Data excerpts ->
Content starts

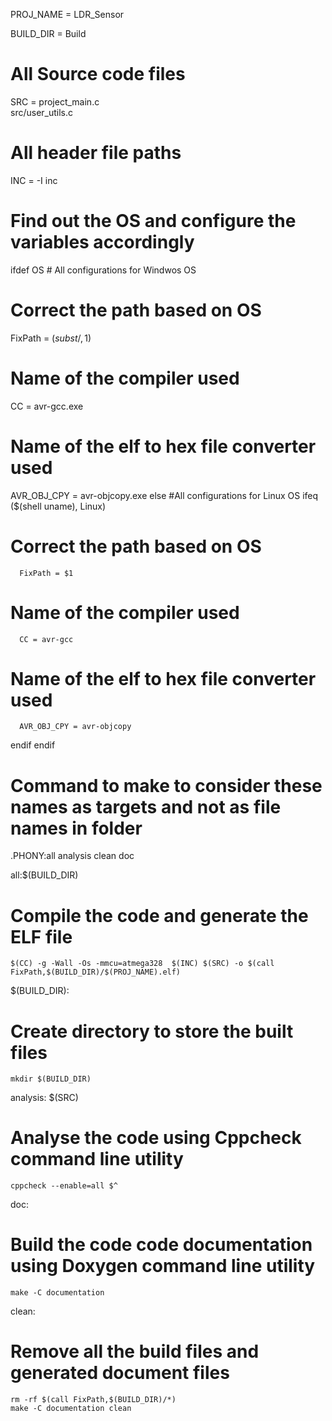 PROJ_NAME = LDR_Sensor

BUILD_DIR = Build

# All Source code files
SRC = project_main.c\
src/user_utils.c

# All header file paths
INC = -I inc

# Find out the OS and configure the variables accordingly
ifdef OS	# All configurations for Windwos OS
# Correct the path based on OS
   FixPath = $(subst /,\,$1)
# Name of the compiler used
   CC = avr-gcc.exe
# Name of the elf to hex file converter used
   AVR_OBJ_CPY = avr-objcopy.exe
else #All configurations for Linux OS
   ifeq ($(shell uname), Linux)
# Correct the path based on OS
      FixPath = $1				
# Name of the compiler used
	  CC = avr-gcc
# Name of the elf to hex file converter used
	  AVR_OBJ_CPY = avr-objcopy 
   endif
endif

# Command to make to consider these names as targets and not as file names in folder
.PHONY:all analysis clean doc

all:$(BUILD_DIR)
# Compile the code and generate the ELF file
	$(CC) -g -Wall -Os -mmcu=atmega328  $(INC) $(SRC) -o $(call FixPath,$(BUILD_DIR)/$(PROJ_NAME).elf)

$(BUILD_DIR):
# Create directory to store the built files
	mkdir $(BUILD_DIR)

analysis: $(SRC)
# Analyse the code using Cppcheck command line utility
	cppcheck --enable=all $^

doc:
# Build the code code documentation using Doxygen command line utility
	make -C documentation

clean:
# Remove all the build files and generated document files
	rm -rf $(call FixPath,$(BUILD_DIR)/*)
	make -C documentation clean
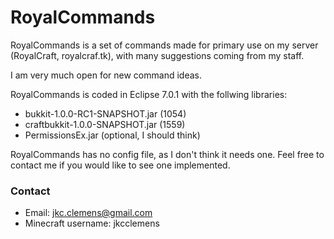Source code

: RoyalCommands
=============

RoyalCommands is a set of commands made for primary use on my server (RoyalCraft, royalcraf.tk), with many suggestions coming from my staff.

I am very much open for new command ideas.

RoyalCommands is coded in Eclipse 7.0.1 with the follwing libraries:

 * bukkit-1.0.0-RC1-SNAPSHOT.jar (1054)
 * craftbukkit-1.0.0-SNAPSHOT.jar (1559)
 * PermissionsEx.jar (optional, I should think)

RoyalCommands has no config file, as I don't think it needs one. Feel free to contact me if you would like to see one implemented.

### Contact

 * Email: jkc.clemens@gmail.com
 * Minecraft username: jkcclemens
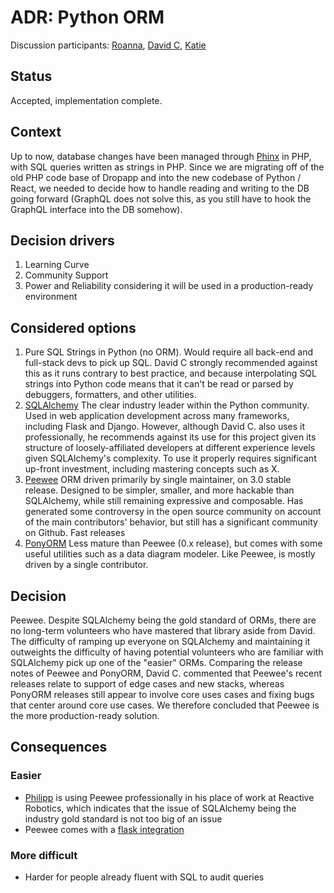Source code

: # ADR: Python ORM 
Discussion participants: [Roanna](https://github.com/orgs/boxwise/people/aerinsol), [David C](https://github.com/orgs/boxwise/people/jdcsgh), [Katie](https://github.com/orgs/boxwise/people/mcgnly)

## Status

Accepted, implementation complete. 

## Context

Up to now, database changes have been managed through [Phinx](https://phinx.org/) in PHP, with SQL queries written as strings in PHP. Since we are migrating off of the old PHP code base of Dropapp and into the new codebase of Python / React, we needed to decide how to handle reading and writing to the DB going forward (GraphQL does not solve this, as you still have to hook the GraphQL interface into the DB somehow). 

## Decision drivers

1. Learning Curve
2. Community Support
3. Power and Reliability considering it will be used in a production-ready environment

## Considered options

1. Pure SQL Strings in Python (no ORM). Would require all back-end and full-stack devs to pick up SQL. David C strongly recommended against this as it runs contrary to best practice, and because interpolating SQL strings into Python code means that it can't be read or parsed by debuggers, formatters, and other utilities.
2. [SQLAlchemy](https://www.sqlalchemy.org/) The clear industry leader within the Python community. Used in web application development across many frameworks, including Flask and Django. However, although David C. also uses it professionally, he recommends against its use for this project given its structure of loosely-affiliated developers at different experience levels given SQLAlchemy's complexity. To use it properly requires significant up-front investment, including mastering concepts such as X.
3. [Peewee](http://docs.peewee-orm.com/en/latest/) ORM driven primarily by single maintainer, on 3.0 stable release. Designed to be simpler, smaller, and more hackable than SQLAlchemy, while still remaining expressive and composable. Has generated some controversy in the open source community on account of the main contributors' behavior, but still has a significant community on Github. Fast releases
4. [PonyORM](https://ponyorm.org/) Less mature than Peewee (0.x release), but comes with some useful utilities such as a data diagram modeler. Like Peewee, is mostly driven by a single contributor.


## Decision
Peewee. Despite SQLAlchemy being the gold standard of ORMs, there are no long-term volunteers who have mastered that library aside from David. The difficulty of ramping up everyone on SQLAlchemy and maintaining it outweights the difficulty of having potential volunteers who are familiar with SQLAlchemy pick up one of the "easier" ORMs. Comparing the release notes of Peewee and PonyORM, David C. commented that Peewee's recent releases relate to support of edge cases and new stacks, whereas PonyORM releases still appear to involve core uses cases and fixing bugs that center around core use cases. We therefore concluded that Peewee is the more production-ready solution.

## Consequences

### Easier
- [Philipp](https://github.com/orgs/boxwise/people/pylipp) is using Peewee professionally in his place of work at Reactive Robotics, which indicates that the issue of SQLAlchemy being the industry gold standard is not too big of an issue
- Peewee comes with a [flask integration](http://docs.peewee-orm.com/en/latest/peewee/playhouse.html#flask-utils)


### More difficult
- Harder for people already fluent with SQL to audit queries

Content ends

To do -> Copy out every entry above word for word; omit the images.

Answer space ->
 PROJ_NAME = LDR_Sensor

BUILD_DIR = Build

# All Source code files
SRC = project_main.c\
src/user_utils.c

# All header file paths
INC = -I inc

# Find out the OS and configure the variables accordingly
ifdef OS	# All configurations for Windwos OS
# Correct the path based on OS
   FixPath = $(subst /,\,$1)
# Name of the compiler used
   CC = avr-gcc.exe
# Name of the elf to hex file converter used
   AVR_OBJ_CPY = avr-objcopy.exe
else #All configurations for Linux OS
   ifeq ($(shell uname), Linux)
# Correct the path based on OS
      FixPath = $1				
# Name of the compiler used
	  CC = avr-gcc
# Name of the elf to hex file converter used
	  AVR_OBJ_CPY = avr-objcopy 
   endif
endif

# Command to make to consider these names as targets and not as file names in folder
.PHONY:all analysis clean doc

all:$(BUILD_DIR)
# Compile the code and generate the ELF file
	$(CC) -g -Wall -Os -mmcu=atmega328  $(INC) $(SRC) -o $(call FixPath,$(BUILD_DIR)/$(PROJ_NAME).elf)

$(BUILD_DIR):
# Create directory to store the built files
	mkdir $(BUILD_DIR)

analysis: $(SRC)
# Analyse the code using Cppcheck command line utility
	cppcheck --enable=all $^

doc:
# Build the code code documentation using Doxygen command line utility
	make -C documentation

clean:
# Remove all the build files and generated document files
	rm -rf $(call FixPath,$(BUILD_DIR)/*)
	make -C documentation clean
Source code

: RoyalCommands
=============

RoyalCommands is a set of commands made for primary use on my server (RoyalCraft, royalcraf.tk), with many suggestions coming from my staff.

I am very much open for new command ideas.

RoyalCommands is coded in Eclipse 7.0.1 with the follwing libraries:

 * bukkit-1.0.0-RC1-SNAPSHOT.jar (1054)
 * craftbukkit-1.0.0-SNAPSHOT.jar (1559)
 * PermissionsEx.jar (optional, I should think)

RoyalCommands has no config file, as I don't think it needs one. Feel free to contact me if you would like to see one implemented.

### Contact

 * Email: jkc.clemens@gmail.com
 * Minecraft username: jkcclemens
Source code

: # ADR: Python ORM 
Discussion participants: [Roanna](https://github.com/orgs/boxwise/people/aerinsol), [David C](https://github.com/orgs/boxwise/people/jdcsgh), [Katie](https://github.com/orgs/boxwise/people/mcgnly)

## Status

Accepted, implementation complete. 

## Context

Up to now, database changes have been managed through [Phinx](https://phinx.org/) in PHP, with SQL queries written as strings in PHP. Since we are migrating off of the old PHP code base of Dropapp and into the new codebase of Python / React, we needed to decide how to handle reading and writing to the DB going forward (GraphQL does not solve this, as you still have to hook the GraphQL interface into the DB somehow). 

## Decision drivers

1. Learning Curve
2. Community Support
3. Power and Reliability considering it will be used in a production-ready environment

## Considered options

1. Pure SQL Strings in Python (no ORM). Would require all back-end and full-stack devs to pick up SQL. David C strongly recommended against this as it runs contrary to best practice, and because interpolating SQL strings into Python code means that it can't be read or parsed by debuggers, formatters, and other utilities.
2. [SQLAlchemy](https://www.sqlalchemy.org/) The clear industry leader within the Python community. Used in web application development across many frameworks, including Flask and Django. However, although David C. also uses it professionally, he recommends against its use for this project given its structure of loosely-affiliated developers at different experience levels given SQLAlchemy's complexity. To use it properly requires significant up-front investment, including mastering concepts such as X.
3. [Peewee](http://docs.peewee-orm.com/en/latest/) ORM driven primarily by single maintainer, on 3.0 stable release. Designed to be simpler, smaller, and more hackable than SQLAlchemy, while still remaining expressive and composable. Has generated some controversy in the open source community on account of the main contributors' behavior, but still has a significant community on Github. Fast releases
4. [PonyORM](https://ponyorm.org/) Less mature than Peewee (0.x release), but comes with some useful utilities such as a data diagram modeler. Like Peewee, is mostly driven by a single contributor.


## Decision
Peewee. Despite SQLAlchemy being the gold standard of ORMs, there are no long-term volunteers who have mastered that library aside from David. The difficulty of ramping up everyone on SQLAlchemy and maintaining it outweights the difficulty of having potential volunteers who are familiar with SQLAlchemy pick up one of the "easier" ORMs. Comparing the release notes of Peewee and PonyORM, David C. commented that Peewee's recent releases relate to support of edge cases and new stacks, whereas PonyORM releases still appear to involve core uses cases and fixing bugs that center around core use cases. We therefore concluded that Peewee is the more production-ready solution.

## Consequences

### Easier
- [Philipp](https://github.com/orgs/boxwise/people/pylipp) is using Peewee professionally in his place of work at Reactive Robotics, which indicates that the issue of SQLAlchemy being the industry gold standard is not too big of an issue
- Peewee comes with a [flask integration](http://docs.peewee-orm.com/en/latest/peewee/playhouse.html#flask-utils)


### More difficult
- Harder for people already fluent with SQL to audit queries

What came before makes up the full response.